# Problem requirements
Please copy out the entries below exactly, beginning with the line that contains "1) a - \omega_" and ending with the line that contains "位的传播速度是不同的.", and include nothing outside that span.
── Information provided ──
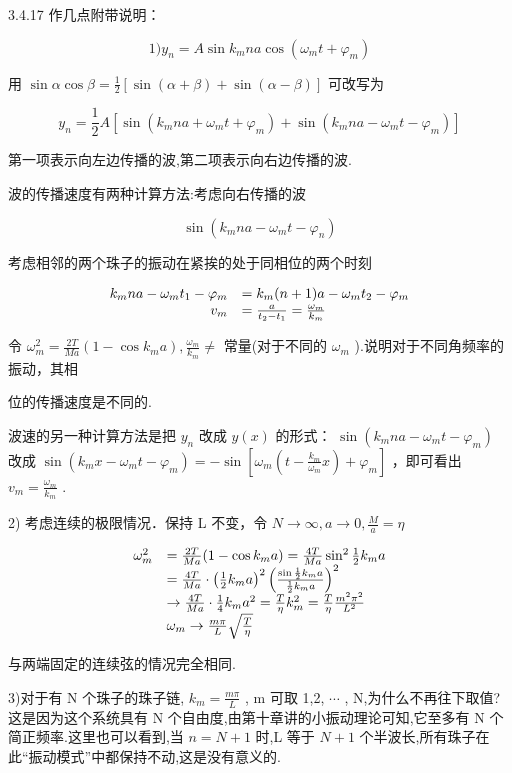 \begin{problem}{3.4.17}
作几点附带说明：

\[
1) y _ {n} = A \sin k _ {m} n a \cos (\omega_ {m} t + \varphi_ {m})
\]

用 $\sin \alpha \cos \beta = \frac{1}{2} [\sin (\alpha +\beta) + \sin (\alpha -\beta)]$ 可改写为

\[
y _ {n} = \frac {1}{2} A \left[ \sin \left(k _ {m} n a + \omega_ {m} t + \varphi_ {m}\right) + \sin \left(k _ {m} n a - \omega_ {m} t - \varphi_ {m}\right) \right]
\]

第一项表示向左边传播的波,第二项表示向右边传播的波.

波的传播速度有两种计算方法:考虑向右传播的波

\[
\sin (k _ {m} n a - \omega_ {m} t - \varphi_ {n})
\]

考虑相邻的两个珠子的振动在紧挨的处于同相位的两个时刻

\[
\begin{array}{r l} k _ {m} n a - \omega_ {m} t _ {1} - \varphi_ {m} & = k _ {m} (n + 1) a - \omega_ {m} t _ {2} - \varphi_ {m} \\ v _ {m} & = \frac {a}{t _ {2} - t _ {1}} = \frac {\omega_ {m}}{k _ {m}} \end{array}
\]

令 $\omega_{m}^{2} = \frac{2T}{Ma} (1 - \cos k_{m}a),\frac{\omega_{m}}{k_{m}}\neq$ 常量(对于不同的 $\omega_{m}$ ).说明对于不同角频率的振动，其相

位的传播速度是不同的.

波速的另一种计算方法是把 $y_{n}$ 改成 $y(x)$ 的形式： $\sin (k_m n a - \omega_m t - \varphi_m)$ 改成 $\sin (k_m x - \omega_m t - \varphi_m) = -\sin \left[\omega_m \left(t - \frac{k_m}{\omega_m} x\right) + \varphi_m\right]$ ，即可看出 $v_m = \frac{\omega_m}{k_m}$ .

2) 考虑连续的极限情况．保持 L 不变，令 $N \to \infty, a \to 0, \frac{M}{a} = \eta$ 

\[
\begin{array}{r l}\omega_ {m} ^ {2}&= \frac {2 T}{M a} (1 - \cos k _ {m} a) = \frac {4 T}{M a} \sin^ {2} \frac {1}{2} k _ {m} a\\&= \frac {4 T}{M a} \cdot \left(\frac {1}{2} k _ {m} a\right) ^ {2} \left(\frac {\sin \frac {1}{2} k _ {m} a}{\frac {1}{2} k _ {m} a}\right) ^ {2}\\&\rightarrow \frac {4 T}{M a} \cdot \frac {1}{4} k _ {m} a ^ {2} = \frac {T}{\eta} k _ {m} ^ {2} = \frac {T}{\eta} \frac {m ^ {2} \pi^ {2}}{L ^ {2}}\\&\omega_ {m} \rightarrow \frac {m \pi}{L} \sqrt {\frac {T}{\eta}}\end{array}
\]

与两端固定的连续弦的情况完全相同.

3)对于有 N 个珠子的珠子链, $k_{m}=\frac{m\pi}{L}$ , m 可取 1,2, $\cdots$ , N,为什么不再往下取值? 这是因为这个系统具有 N 个自由度,由第十章讲的小振动理论可知,它至多有 N 个简正频率.这里也可以看到,当 $n=N+1$ 时,L 等于 $N+1$ 个半波长,所有珠子在此“振动模式”中都保持不动,这是没有意义的.
\begin{center}

\end{center}
\end{problem}
\clearpage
───
# Answer area
\begin{array}{r l} k _ {m} n a - \omega_ {m} t _ {1} - \varphi_ {m} & = k _ {m} (n + 1) a - \omega_ {m} t _ {2} - \varphi_ {m} \\ v _ {m} & = \frac {a}{t _ {2} - t _ {1}} = \frac {\omega_ {m}}{k _ {m}} \end{array}
\]

令 $\omega_{m}^{2} = \frac{2T}{Ma} (1 - \cos k_{m}a),\frac{\omega_{m}}{k_{m}}\neq$ 常量(对于不同的 $\omega_{m}$ ).说明对于不同角频率的振动，其相

位的传播速度是不同的.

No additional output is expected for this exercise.